"""
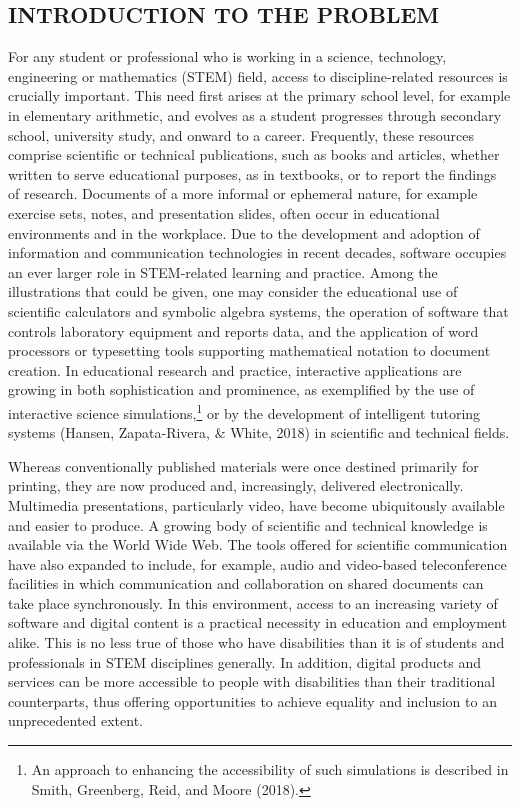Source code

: \documentclass{sig-alternate} %
\begin{document}
\begin{large}
\section*{INTRODUCTION TO THE PROBLEM}

For any student or professional who is working in a science, technology, engineering or mathematics (STEM) field, access to discipline-related resources is crucially important. This need first arises at the primary school level, for example in elementary arithmetic, and evolves as a student progresses through secondary school, university study, and onward to a career. Frequently, these resources comprise scientific or technical publications, such as books and articles, whether written to serve educational purposes, as in textbooks, or to report the findings of research. Documents of a more informal or ephemeral nature, for example exercise sets, notes, and presentation slides, often occur in educational environments and in the workplace. Due to the development and adoption of information and communication technologies in recent decades, software occupies an ever larger role in STEM-related learning and practice. Among the illustrations that could be given, one may consider the educational use of scientific calculators and symbolic algebra systems, the operation of software that controls laboratory equipment and reports data, and the application of word processors or typesetting tools supporting mathematical notation to document creation. In educational research and practice, interactive applications are growing in both sophistication and prominence, as exemplified by the use of interactive science simulations,\footnote{An approach to enhancing the accessibility of such simulations is described in Smith, Greenberg, Reid, and Moore (2018).} or by the development of intelligent tutoring systems (Hansen, Zapata-Rivera, \& White, 2018) in scientific and technical fields.

Whereas conventionally published materials were once destined primarily for printing, they are now produced and, increasingly, delivered electronically. Multimedia presentations, particularly video, have become ubiquitously available and easier to produce. A growing body of scientific and technical knowledge is available via the World Wide Web. The tools offered for scientific communication have also expanded to include, for example, audio and video-based teleconference facilities in which communication and collaboration on shared documents can take place synchronously. In this environment, access to an increasing variety of software and digital content is a practical necessity in education and employment alike. This is no less true of those who have disabilities than it is of students and professionals in STEM disciplines generally. In addition, digital products and services can be more accessible to people with disabilities than their traditional counterparts, thus offering opportunities to achieve equality and inclusion to an unprecedented extent.


\end{large}
\end{document}
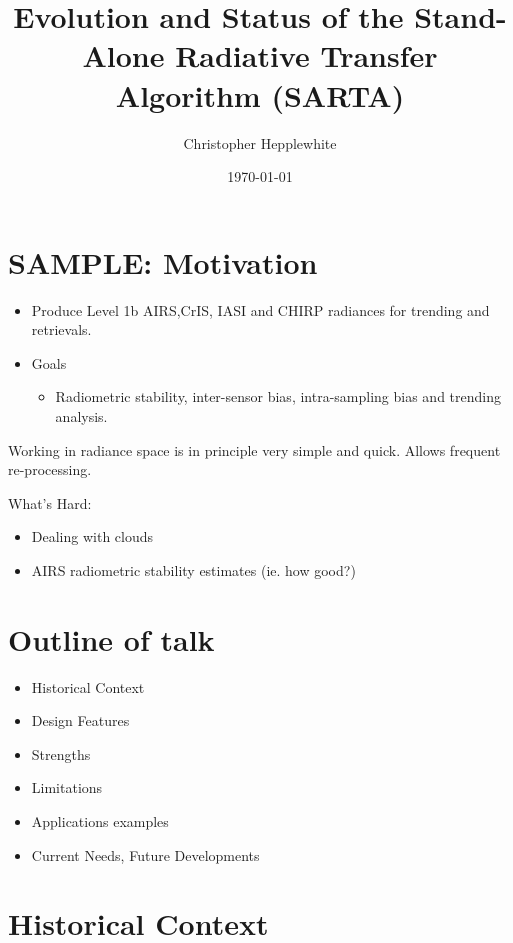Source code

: \documentclass[10pt,t]{article}
\author{Christopher Hepplewhite}
\date{\today}
\title{\large Evolution and Status of the Stand-Alone Radiative Transfer Algorithm (SARTA)}
\begin{document}
\maketitle

\section{SAMPLE: Motivation}
\label{sec:orgd932b0f}
\begin{itemize}
\item Produce Level 1b AIRS,CrIS, IASI and CHIRP radiances for trending and retrievals.
\item Goals
\begin{itemize}
\item Radiometric stability, inter-sensor bias, intra-sampling bias and trending analysis.
\end{itemize}
\end{itemize}
\vspace{0.05in}

Working in radiance space is in principle very simple and quick.  Allows frequent re-processing. 

\vspace{0.05in}

What's Hard: 
\begin{itemize}
\item Dealing with clouds
\item AIRS radiometric stability estimates (ie. how good?)
\end{itemize}

\section{Outline of talk}
\label{sec:org9de1cb5}
\begin{itemize}
\item Historical Context
\item Design Features
\item Strengths
\item Limitations
\item Applications examples
\item Current Needs, Future Developments
\end{itemize}

\section{Historical Context}
\label{sec:org6c3d854}
\end{document}
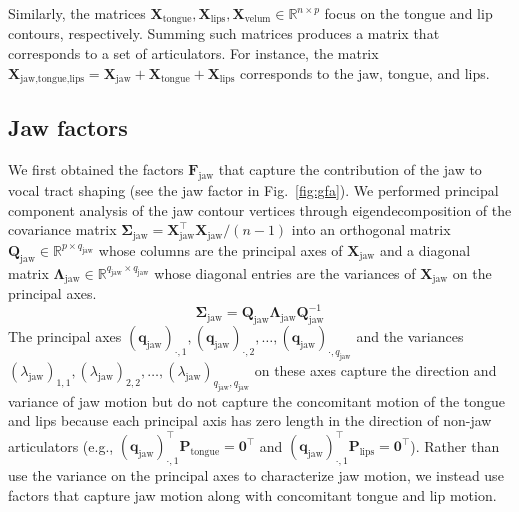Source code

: \documentclass[preprint]{JASAnew}\usepackage[]{graphicx}\usepackage[]{color}
\begin{document}
%
Similarly, the matrices $\mathbf{X}_\text{tongue},\mathbf{X}_\text{lips},\mathbf{X}_\text{velum} \in \mathbb{R}^{n\times p}$ focus on the tongue and lip contours, respectively. 
% 
Summing such matrices produces a matrix that corresponds to a set of articulators. For instance, the matrix $\mathbf{X}_{\text{jaw,tongue,lips}} = \mathbf{X}_\text{jaw} + \mathbf{X}_\text{tongue} + \mathbf{X}_\text{lips}$ corresponds to the jaw, tongue, and lips.





\subsection{Jaw factors}
\label{subsec:jawfactors}

We first obtained the factors $\mathbf{F}_\text{jaw}$ that capture the contribution of the jaw to vocal tract shaping (see the jaw factor in Fig.~\ref{fig:gfa}). 
% 
We performed principal component analysis of the jaw contour vertices through eigendecomposition of the covariance matrix $\boldsymbol{\Sigma}_\text{jaw} = \mathbf{X}_\text{jaw}^\intercal \mathbf{X}_\text{jaw}/(n-1)$ into an orthogonal matrix $\mathbf{Q}_\text{jaw} \in \mathbb{R}^{p\times q_\text{jaw}}$ whose columns are the principal axes of $\mathbf{X}_\text{jaw}$ and a diagonal matrix $\boldsymbol{\Lambda}_\text{jaw} \in \mathbb{R}^{q_\text{jaw} \times q_\text{jaw}}$ whose diagonal entries are the variances of $\mathbf{X}_\text{jaw}$ on the principal axes.
% 
\begin{equation}
\boldsymbol{\Sigma}_\text{jaw} = \mathbf{Q}_\text{jaw}\boldsymbol{\Lambda}_\text{jaw} \mathbf{Q}_\text{jaw}^{-1}
\end{equation}
%
The principal axes $(\mathbf{q}_\text{jaw})_{\cdot,1}, (\mathbf{q}_\text{jaw})_{\cdot,2}, \ldots, (\mathbf{q}_\text{jaw})_{\cdot,q_\text{jaw}}$ and the variances $(\lambda_\text{jaw})_{1,1}, (\lambda_\text{jaw})_{2,2}, \ldots, (\lambda_\text{jaw})_{q_\text{jaw},q_\text{jaw}}$ on these axes capture the direction and variance of jaw motion but do not capture the concomitant motion of the tongue and lips 
% 
because each principal axis has zero length in the direction of non-jaw articulators 
% 
(e.g., $(\mathbf{q}_\text{jaw})_{\cdot,1}^\intercal \mathbf{P}_\text{tongue} = \mathbf{0}^\intercal$ and $(\mathbf{q}_\text{jaw})_{\cdot,1}^\intercal \mathbf{P}_\text{lips} = \mathbf{0}^\intercal$). 
% 
Rather than use the variance on the principal axes to characterize jaw motion, we instead use factors that capture jaw motion along with concomitant tongue and lip motion. 
\end{document}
"""
What this task involves
Give back every line of the listing where the word "documentclass" shows up.

Task output
: \documentclass{sig-alternate} %
: \documentclass[10pt,t]{article}
: \documentclass[preprint]{JASAnew}\usepackage[]{graphicx}\usepackage[]{color}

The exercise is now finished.